• [What this task involves] Whenever a line of the data below holds the string "덴드리머", copy that line.

• [Records supplied]

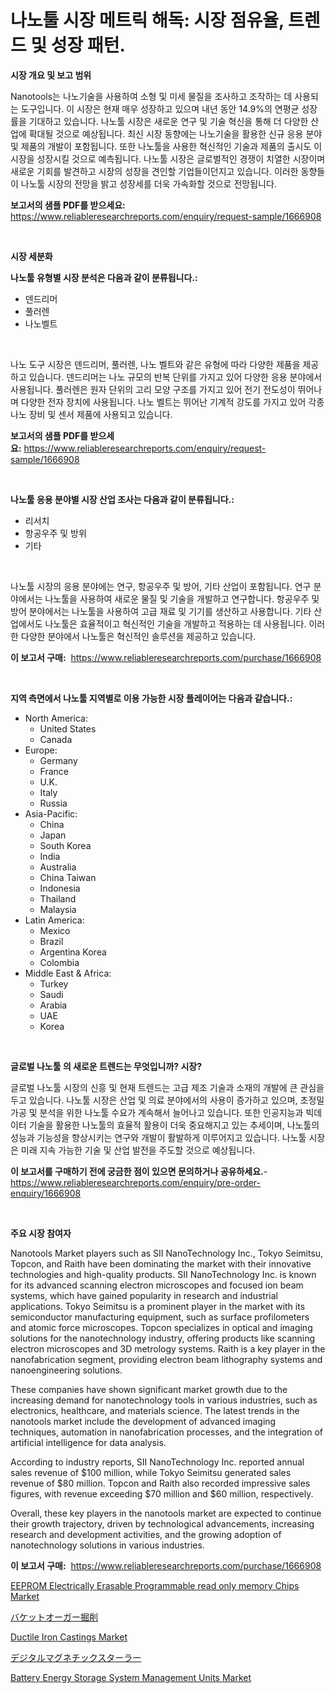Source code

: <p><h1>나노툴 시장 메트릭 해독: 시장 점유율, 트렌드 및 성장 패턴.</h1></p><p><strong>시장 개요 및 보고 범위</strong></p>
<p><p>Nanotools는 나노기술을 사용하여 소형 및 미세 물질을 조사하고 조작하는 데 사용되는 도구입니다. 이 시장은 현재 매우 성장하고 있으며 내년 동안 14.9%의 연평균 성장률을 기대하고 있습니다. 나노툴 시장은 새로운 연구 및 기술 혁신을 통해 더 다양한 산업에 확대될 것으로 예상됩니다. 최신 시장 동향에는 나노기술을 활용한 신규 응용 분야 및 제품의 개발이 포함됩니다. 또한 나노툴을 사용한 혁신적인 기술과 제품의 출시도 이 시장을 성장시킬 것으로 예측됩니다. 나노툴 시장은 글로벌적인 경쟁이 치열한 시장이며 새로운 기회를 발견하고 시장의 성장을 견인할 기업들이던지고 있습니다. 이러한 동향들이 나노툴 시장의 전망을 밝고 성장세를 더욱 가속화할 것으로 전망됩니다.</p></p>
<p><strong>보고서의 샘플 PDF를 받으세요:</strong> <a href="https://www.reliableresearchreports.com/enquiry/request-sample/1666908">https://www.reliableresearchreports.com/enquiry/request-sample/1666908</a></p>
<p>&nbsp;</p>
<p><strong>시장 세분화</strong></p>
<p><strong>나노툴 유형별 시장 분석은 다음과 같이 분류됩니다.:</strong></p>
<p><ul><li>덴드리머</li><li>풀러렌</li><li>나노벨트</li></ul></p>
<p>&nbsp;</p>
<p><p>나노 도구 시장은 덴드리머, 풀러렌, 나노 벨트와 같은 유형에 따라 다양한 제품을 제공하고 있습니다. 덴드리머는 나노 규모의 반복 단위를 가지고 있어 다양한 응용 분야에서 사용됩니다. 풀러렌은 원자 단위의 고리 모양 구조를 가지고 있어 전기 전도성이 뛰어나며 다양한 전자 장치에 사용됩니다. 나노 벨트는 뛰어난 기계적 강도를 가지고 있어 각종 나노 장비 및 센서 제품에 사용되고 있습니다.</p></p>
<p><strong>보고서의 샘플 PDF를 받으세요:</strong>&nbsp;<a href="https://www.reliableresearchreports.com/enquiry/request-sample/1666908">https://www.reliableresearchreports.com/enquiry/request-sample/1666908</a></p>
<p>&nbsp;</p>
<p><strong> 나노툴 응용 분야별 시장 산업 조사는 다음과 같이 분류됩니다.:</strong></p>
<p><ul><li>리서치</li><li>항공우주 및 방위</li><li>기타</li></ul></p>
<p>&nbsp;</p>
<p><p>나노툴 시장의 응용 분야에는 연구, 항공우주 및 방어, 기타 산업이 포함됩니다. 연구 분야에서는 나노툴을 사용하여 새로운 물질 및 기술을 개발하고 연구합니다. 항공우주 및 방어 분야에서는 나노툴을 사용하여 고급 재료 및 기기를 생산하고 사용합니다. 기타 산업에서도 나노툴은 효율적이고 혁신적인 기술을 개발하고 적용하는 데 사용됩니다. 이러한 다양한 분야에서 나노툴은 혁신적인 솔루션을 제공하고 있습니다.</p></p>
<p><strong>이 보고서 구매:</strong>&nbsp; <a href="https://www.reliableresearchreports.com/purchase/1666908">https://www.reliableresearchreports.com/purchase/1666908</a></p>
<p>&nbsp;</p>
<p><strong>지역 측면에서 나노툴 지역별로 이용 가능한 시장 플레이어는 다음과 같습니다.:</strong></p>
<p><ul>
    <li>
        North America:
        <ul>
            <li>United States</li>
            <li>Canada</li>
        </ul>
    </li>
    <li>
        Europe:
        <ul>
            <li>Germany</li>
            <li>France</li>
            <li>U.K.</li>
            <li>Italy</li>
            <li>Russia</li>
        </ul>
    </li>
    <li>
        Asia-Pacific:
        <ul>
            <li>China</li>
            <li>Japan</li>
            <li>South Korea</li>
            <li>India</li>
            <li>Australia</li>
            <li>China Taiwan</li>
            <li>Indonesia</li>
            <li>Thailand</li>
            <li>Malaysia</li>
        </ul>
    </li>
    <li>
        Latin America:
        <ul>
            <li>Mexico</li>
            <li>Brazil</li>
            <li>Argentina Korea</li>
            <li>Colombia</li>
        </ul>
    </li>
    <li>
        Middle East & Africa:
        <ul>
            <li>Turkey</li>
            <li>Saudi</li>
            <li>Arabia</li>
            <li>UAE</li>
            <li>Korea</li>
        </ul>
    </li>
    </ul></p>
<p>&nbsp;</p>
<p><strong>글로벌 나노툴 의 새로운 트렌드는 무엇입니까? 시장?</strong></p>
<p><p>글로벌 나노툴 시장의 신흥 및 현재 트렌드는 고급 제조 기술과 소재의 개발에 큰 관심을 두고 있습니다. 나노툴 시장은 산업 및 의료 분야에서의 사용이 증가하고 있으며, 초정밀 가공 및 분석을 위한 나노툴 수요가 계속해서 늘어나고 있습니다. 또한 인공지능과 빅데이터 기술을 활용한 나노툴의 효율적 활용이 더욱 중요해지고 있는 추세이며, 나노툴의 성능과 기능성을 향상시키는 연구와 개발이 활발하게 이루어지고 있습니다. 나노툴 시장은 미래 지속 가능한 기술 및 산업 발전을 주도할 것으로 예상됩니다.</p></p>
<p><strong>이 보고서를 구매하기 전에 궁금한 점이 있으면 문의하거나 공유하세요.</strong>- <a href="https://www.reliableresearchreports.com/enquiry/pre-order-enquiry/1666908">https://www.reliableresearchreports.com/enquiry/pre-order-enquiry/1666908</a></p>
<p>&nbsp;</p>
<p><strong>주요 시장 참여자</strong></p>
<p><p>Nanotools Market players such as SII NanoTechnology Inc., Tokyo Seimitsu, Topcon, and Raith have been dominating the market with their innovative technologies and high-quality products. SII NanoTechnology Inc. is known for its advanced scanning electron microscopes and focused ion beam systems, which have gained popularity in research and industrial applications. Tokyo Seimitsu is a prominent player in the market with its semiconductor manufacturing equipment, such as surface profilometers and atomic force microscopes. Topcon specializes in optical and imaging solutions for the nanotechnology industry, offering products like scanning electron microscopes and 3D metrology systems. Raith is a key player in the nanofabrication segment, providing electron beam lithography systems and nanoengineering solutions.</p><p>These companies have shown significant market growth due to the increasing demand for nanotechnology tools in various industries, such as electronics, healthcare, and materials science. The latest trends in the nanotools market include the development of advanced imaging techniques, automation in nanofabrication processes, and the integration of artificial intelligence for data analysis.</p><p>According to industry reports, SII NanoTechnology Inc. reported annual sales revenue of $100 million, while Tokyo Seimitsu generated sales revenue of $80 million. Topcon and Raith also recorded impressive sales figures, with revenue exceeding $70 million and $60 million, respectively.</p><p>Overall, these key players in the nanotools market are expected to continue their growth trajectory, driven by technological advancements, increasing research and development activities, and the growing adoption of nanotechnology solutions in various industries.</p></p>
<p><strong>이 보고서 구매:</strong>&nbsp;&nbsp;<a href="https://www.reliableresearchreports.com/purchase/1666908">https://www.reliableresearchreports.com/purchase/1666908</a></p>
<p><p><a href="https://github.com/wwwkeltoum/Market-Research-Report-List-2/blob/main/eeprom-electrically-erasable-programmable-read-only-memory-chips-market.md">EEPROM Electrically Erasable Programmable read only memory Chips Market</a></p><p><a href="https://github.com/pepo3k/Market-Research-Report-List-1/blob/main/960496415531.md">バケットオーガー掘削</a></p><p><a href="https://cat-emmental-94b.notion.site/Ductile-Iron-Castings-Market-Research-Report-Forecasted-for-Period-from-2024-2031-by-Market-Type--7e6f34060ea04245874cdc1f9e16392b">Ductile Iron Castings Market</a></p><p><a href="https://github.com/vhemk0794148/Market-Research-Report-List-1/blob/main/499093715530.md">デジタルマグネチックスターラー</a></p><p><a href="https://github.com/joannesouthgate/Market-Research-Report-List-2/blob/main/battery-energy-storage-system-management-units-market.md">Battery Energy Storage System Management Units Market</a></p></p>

* * *

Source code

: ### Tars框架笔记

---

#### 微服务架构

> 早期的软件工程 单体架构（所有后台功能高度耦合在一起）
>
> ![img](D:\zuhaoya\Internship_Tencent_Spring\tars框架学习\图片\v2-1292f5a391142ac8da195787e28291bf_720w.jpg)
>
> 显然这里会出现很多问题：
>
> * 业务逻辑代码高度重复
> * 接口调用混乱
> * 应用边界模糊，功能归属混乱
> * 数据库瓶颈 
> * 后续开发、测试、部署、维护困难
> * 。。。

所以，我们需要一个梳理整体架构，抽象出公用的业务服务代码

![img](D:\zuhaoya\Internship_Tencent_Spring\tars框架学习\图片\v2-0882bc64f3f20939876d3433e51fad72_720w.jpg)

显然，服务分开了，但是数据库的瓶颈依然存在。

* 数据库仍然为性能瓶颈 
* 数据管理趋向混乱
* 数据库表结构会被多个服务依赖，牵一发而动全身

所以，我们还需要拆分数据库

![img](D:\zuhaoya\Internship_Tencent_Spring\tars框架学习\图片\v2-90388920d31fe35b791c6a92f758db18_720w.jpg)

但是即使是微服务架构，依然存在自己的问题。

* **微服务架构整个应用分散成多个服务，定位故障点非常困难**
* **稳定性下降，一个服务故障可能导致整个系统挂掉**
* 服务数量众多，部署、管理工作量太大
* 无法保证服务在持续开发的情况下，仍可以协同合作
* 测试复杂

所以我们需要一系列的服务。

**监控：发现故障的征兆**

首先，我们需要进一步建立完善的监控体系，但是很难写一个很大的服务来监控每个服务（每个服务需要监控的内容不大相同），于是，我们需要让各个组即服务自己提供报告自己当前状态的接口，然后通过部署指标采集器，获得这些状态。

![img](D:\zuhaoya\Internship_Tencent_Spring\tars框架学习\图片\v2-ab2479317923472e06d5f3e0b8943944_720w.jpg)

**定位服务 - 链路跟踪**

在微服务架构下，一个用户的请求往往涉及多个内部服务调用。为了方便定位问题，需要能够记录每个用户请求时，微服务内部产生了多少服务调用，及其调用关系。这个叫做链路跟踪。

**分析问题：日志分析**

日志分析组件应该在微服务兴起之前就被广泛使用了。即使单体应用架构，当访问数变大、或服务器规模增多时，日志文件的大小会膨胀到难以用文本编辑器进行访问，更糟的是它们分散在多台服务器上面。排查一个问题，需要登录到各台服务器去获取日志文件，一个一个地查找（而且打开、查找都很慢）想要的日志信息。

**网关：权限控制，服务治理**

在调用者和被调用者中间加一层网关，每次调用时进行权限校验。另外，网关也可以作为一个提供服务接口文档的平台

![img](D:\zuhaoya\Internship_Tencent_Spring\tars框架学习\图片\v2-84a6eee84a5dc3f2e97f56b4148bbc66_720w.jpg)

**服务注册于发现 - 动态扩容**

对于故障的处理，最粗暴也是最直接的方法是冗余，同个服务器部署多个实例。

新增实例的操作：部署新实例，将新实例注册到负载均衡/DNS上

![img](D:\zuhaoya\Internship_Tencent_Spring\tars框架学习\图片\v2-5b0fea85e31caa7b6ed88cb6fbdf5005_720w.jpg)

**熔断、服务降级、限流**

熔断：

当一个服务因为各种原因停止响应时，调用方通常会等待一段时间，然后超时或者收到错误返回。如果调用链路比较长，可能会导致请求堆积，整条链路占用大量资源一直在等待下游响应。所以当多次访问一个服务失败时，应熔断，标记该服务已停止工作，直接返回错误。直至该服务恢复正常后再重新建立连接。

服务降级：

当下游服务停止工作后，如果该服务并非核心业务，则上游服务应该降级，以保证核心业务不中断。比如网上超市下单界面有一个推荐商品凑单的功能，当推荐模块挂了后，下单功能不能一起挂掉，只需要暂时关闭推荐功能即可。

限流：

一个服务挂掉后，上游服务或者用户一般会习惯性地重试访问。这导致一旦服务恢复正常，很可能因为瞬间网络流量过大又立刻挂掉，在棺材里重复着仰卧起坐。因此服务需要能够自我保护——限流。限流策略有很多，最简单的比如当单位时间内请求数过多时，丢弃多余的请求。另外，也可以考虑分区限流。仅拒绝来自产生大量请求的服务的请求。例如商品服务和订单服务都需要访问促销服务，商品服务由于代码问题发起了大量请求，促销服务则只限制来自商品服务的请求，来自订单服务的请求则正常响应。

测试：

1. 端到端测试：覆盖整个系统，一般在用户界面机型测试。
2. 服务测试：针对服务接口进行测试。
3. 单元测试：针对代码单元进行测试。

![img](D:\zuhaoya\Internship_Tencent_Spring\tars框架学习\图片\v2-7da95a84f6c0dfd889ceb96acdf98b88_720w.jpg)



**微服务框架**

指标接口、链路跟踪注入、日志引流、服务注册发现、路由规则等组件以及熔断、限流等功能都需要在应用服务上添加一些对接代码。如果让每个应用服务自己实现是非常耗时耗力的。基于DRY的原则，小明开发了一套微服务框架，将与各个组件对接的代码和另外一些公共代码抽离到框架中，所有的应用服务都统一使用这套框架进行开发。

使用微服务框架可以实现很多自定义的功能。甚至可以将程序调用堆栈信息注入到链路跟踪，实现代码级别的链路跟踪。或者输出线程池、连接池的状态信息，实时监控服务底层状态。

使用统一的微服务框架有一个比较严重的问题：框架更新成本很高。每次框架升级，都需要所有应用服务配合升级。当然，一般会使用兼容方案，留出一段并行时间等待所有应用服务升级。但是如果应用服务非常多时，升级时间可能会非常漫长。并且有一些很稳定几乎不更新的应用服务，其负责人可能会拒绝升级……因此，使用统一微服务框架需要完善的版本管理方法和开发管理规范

• [Written response]
<p><ul><li>덴드리머</li><li>풀러렌</li><li>나노벨트</li></ul></p>
<p><p>나노 도구 시장은 덴드리머, 풀러렌, 나노 벨트와 같은 유형에 따라 다양한 제품을 제공하고 있습니다. 덴드리머는 나노 규모의 반복 단위를 가지고 있어 다양한 응용 분야에서 사용됩니다. 풀러렌은 원자 단위의 고리 모양 구조를 가지고 있어 전기 전도성이 뛰어나며 다양한 전자 장치에 사용됩니다. 나노 벨트는 뛰어난 기계적 강도를 가지고 있어 각종 나노 장비 및 센서 제품에 사용되고 있습니다.</p></p>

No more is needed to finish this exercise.